Abstract
Introduction: Disialoganglioside GD2 is expressed in the plasma membrane of neuroblastoma (NB) and is shed into the circulation. The aim was identifying the circulating GD2 in serum and evaluation of its role as a diagnostic biomarker for patients with NB
Methodology: Children with histologically confirmed neuroblastoma and available preoperative blood samples were included. The circulating GD2 (C18 lipoform) concentration was measured with a high-pressure liquid chromatography/tandem mass spectrometry (HPLC-MS/MS) method. Correlation of GD2 levels with clinical (tumor volume, stages), laboratory (NSE, LDH, HVA, VMA) and MIBG scintigraphy parameters (metabolic tumor volume, MTV), (total lesion glycolysis, TLG), (maximal standardized uptake value, SUVmax) were estimated.

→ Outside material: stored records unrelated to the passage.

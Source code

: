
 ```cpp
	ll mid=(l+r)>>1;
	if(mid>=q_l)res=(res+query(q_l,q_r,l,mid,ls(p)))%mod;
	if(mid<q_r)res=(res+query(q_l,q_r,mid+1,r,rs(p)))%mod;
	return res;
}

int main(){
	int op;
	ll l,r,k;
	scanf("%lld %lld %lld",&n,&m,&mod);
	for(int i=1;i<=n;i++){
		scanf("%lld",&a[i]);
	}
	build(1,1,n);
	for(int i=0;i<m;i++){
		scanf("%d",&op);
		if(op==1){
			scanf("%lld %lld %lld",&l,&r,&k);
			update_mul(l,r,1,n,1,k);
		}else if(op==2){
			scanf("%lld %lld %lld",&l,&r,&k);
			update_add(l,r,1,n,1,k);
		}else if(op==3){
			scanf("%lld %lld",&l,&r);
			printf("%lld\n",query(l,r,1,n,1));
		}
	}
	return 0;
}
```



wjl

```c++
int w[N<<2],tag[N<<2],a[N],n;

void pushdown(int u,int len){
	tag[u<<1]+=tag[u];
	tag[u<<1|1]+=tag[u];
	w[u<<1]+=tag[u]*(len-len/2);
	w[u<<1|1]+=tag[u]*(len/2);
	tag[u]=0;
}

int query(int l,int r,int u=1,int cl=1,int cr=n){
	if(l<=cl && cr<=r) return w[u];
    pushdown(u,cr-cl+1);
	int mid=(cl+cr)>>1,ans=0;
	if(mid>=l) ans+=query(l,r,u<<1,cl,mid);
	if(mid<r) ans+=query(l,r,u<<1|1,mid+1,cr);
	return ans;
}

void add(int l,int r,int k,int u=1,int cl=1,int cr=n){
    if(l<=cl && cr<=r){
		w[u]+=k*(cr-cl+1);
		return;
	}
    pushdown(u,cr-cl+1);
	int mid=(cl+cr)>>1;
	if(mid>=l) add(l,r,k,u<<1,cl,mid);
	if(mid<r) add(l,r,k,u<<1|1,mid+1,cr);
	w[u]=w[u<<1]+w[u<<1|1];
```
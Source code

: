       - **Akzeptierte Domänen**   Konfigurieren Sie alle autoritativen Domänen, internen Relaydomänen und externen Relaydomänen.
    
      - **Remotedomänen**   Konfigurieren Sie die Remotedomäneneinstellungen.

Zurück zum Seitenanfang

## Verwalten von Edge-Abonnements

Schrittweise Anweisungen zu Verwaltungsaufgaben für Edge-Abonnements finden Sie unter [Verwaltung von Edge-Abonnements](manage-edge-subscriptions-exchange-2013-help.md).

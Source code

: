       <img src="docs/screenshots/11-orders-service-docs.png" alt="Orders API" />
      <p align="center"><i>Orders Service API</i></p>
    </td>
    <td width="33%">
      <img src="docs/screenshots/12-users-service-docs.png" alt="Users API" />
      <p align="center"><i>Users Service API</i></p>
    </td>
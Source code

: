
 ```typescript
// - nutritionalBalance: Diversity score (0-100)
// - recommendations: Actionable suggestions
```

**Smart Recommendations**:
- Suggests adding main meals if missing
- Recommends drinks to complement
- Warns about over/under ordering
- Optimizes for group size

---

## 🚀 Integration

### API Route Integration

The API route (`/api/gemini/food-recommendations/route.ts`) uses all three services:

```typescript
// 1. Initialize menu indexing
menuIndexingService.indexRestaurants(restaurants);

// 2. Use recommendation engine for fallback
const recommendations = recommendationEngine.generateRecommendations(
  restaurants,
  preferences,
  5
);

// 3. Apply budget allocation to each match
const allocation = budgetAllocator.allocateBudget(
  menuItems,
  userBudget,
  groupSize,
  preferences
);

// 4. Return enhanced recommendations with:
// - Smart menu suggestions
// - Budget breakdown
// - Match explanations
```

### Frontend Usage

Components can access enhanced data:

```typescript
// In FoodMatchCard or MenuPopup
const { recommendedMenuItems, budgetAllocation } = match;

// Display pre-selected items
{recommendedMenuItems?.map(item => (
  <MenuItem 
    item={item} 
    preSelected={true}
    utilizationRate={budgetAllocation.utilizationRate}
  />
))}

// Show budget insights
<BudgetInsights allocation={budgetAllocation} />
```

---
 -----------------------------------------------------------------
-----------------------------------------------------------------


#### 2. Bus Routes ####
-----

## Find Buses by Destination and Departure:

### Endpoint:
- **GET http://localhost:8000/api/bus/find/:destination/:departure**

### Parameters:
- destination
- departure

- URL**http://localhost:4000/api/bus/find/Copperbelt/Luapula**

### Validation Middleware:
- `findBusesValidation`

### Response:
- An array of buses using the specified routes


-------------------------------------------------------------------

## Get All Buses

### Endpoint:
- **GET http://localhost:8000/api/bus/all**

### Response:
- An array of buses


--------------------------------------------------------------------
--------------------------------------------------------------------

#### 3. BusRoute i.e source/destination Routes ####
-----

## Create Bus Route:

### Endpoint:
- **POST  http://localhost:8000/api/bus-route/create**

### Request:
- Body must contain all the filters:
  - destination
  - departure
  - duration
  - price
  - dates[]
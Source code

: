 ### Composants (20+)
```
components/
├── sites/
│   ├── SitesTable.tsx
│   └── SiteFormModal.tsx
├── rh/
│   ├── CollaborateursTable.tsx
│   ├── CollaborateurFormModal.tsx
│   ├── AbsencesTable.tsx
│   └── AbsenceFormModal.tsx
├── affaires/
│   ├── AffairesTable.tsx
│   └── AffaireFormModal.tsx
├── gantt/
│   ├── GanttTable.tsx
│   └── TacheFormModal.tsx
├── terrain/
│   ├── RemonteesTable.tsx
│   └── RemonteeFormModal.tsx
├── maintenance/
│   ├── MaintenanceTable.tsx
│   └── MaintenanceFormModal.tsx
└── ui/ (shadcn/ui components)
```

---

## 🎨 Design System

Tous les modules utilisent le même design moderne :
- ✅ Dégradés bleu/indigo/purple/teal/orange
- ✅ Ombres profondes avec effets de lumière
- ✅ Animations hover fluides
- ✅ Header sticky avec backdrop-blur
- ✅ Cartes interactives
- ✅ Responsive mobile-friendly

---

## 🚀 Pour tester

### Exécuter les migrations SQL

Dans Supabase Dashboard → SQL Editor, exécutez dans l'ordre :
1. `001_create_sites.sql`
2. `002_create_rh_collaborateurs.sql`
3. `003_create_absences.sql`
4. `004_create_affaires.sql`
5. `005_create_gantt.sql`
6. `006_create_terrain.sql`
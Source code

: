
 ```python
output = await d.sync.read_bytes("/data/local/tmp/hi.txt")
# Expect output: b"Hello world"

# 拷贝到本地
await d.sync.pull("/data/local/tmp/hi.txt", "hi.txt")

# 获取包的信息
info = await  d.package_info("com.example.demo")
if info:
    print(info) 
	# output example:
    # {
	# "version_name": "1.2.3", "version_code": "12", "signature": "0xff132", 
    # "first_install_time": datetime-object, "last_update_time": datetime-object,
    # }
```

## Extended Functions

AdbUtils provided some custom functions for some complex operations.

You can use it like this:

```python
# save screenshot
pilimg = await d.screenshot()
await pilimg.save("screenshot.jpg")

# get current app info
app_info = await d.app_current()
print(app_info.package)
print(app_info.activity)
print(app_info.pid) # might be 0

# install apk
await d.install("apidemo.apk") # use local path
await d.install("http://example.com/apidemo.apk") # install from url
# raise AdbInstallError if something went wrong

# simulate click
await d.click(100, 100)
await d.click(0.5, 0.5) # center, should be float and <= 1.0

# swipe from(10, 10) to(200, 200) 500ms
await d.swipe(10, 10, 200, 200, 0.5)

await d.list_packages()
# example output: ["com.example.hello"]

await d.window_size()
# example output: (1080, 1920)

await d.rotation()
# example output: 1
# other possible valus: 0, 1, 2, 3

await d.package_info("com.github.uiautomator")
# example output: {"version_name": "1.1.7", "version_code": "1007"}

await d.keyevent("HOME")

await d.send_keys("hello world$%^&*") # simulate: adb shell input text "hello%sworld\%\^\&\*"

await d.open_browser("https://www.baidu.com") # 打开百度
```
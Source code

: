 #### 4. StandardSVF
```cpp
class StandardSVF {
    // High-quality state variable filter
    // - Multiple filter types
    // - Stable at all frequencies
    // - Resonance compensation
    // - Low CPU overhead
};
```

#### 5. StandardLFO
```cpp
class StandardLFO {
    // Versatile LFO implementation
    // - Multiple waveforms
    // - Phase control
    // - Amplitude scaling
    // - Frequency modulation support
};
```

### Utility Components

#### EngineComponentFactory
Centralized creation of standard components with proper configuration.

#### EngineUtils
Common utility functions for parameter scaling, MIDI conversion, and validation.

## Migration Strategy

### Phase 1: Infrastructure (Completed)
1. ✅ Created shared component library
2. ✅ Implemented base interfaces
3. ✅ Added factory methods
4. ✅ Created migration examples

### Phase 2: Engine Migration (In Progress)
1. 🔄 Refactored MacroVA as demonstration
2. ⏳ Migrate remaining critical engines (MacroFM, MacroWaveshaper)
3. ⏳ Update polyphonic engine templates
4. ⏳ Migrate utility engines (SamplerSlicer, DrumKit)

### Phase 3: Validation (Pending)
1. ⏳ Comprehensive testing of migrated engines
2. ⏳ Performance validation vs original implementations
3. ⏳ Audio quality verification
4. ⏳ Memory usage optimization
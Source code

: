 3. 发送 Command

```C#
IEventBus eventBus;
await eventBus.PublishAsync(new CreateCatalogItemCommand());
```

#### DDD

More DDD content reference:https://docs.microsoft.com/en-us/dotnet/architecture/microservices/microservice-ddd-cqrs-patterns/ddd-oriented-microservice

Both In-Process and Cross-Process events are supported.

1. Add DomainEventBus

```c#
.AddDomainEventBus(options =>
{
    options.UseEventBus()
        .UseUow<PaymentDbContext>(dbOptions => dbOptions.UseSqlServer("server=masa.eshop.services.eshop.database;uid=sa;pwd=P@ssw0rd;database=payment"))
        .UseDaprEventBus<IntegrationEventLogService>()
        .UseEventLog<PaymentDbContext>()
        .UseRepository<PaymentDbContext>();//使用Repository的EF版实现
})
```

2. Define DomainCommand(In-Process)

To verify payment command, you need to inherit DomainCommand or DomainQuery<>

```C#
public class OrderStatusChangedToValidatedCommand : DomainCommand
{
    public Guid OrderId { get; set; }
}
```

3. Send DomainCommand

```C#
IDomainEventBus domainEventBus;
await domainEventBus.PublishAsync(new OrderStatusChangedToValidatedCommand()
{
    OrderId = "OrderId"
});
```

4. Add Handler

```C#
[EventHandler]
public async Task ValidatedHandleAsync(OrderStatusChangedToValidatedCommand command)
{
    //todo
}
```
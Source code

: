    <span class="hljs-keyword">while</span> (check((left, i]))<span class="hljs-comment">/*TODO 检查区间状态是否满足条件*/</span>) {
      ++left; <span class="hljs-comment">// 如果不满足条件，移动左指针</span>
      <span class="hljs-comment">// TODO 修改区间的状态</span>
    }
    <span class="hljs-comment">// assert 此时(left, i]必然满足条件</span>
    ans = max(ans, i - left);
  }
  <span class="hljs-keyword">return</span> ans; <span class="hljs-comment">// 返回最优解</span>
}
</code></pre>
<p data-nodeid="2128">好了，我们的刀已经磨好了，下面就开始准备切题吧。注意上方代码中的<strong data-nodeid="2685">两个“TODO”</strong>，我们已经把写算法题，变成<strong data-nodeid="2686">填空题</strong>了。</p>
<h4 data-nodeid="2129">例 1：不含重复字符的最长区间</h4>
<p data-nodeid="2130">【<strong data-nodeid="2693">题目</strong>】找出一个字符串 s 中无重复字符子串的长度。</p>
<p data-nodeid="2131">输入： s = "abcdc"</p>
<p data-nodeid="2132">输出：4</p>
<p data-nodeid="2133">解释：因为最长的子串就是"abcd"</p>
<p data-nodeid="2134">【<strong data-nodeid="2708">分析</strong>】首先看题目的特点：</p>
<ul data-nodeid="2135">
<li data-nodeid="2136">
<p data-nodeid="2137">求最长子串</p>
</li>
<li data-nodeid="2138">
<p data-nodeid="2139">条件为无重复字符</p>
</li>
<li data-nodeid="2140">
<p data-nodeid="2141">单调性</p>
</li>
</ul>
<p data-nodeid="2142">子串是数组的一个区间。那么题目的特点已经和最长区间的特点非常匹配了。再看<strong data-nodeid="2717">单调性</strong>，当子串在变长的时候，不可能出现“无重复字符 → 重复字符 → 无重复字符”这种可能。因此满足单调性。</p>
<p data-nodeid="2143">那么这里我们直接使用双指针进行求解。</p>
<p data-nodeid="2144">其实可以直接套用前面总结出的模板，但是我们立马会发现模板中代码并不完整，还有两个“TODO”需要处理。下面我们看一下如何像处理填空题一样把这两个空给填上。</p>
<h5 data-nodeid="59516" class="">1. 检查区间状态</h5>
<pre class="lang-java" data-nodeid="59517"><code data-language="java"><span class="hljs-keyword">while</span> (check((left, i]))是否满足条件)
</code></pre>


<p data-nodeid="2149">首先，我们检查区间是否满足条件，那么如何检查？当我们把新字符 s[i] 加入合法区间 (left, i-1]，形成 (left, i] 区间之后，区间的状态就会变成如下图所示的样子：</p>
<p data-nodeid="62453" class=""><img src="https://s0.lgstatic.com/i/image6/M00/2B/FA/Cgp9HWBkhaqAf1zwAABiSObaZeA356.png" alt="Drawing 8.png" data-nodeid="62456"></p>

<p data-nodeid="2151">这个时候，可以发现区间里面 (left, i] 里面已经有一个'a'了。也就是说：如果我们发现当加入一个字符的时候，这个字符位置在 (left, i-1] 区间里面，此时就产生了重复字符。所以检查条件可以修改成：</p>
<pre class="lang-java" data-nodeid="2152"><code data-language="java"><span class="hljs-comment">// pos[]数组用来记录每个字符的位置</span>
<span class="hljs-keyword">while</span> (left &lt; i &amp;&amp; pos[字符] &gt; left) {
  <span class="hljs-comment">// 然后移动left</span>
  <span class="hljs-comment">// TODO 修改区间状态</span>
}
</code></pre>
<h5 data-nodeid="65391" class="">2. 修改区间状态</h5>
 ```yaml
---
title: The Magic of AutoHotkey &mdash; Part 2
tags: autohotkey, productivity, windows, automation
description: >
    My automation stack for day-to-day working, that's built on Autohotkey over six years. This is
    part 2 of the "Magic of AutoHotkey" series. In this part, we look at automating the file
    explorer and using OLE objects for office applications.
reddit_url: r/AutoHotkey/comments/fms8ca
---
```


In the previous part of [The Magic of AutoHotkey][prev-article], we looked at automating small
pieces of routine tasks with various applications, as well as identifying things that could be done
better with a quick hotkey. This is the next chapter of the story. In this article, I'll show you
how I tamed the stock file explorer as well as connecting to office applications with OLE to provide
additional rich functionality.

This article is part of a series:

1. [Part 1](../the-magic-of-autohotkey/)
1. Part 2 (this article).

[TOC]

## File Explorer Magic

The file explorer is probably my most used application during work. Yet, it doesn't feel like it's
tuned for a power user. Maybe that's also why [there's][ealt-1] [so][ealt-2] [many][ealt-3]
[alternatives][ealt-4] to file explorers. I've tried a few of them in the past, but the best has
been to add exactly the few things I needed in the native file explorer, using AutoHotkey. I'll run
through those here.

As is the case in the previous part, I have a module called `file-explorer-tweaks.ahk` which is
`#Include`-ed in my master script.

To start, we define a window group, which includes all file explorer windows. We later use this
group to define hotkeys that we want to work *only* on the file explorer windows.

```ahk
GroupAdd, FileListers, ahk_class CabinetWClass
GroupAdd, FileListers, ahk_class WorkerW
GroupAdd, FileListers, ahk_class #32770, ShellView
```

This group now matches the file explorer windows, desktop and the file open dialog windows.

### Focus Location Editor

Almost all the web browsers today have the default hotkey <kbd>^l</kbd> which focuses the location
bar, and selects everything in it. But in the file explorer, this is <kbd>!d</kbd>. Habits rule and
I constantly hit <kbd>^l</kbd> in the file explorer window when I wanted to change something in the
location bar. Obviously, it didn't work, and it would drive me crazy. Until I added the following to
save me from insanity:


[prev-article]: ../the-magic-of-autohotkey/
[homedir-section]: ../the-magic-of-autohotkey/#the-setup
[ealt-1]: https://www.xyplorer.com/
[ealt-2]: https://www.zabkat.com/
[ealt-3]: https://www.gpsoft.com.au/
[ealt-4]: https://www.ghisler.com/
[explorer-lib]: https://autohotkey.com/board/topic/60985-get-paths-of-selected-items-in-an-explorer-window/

Results: Twenty-five patients with NB (24 in the low-risk group) were recruited for the pilot prospective study. Preoperative GD2 levels were found to be positively correlated with NSE (p=0.017), HVA (p=0.002), VMA (p=0.003), MTV (p=0.002), TLG (p=0.001), and SUVmax (p=0.031). It was found that in the group of patients with preoperative GD2 ≥ 47 nM (median level) there were fewer patients with stage 1 INSS and L1 INRGSS (p=0.001), higher levels of LDH (p=0.026) and NSE (p<0.001), higher total tumor volume (p=0.01), as well as higher SUVmax (p=0.026), higher MTV calculated by both segmentation methods (p < 0.001 for 41% cutoff from the maximum 123I MIBG accumulation and p=0.005 for the background threshold method, respectively), and a higher TLG level (p=0.002).
Conclusion: Circulating GD2 appears to be a specific and sensitive diagnostic biomarker for NB. GD2 will be measured prospectively and longitudinally in children with NB to assess its ability to measure response to treatment and predict survival.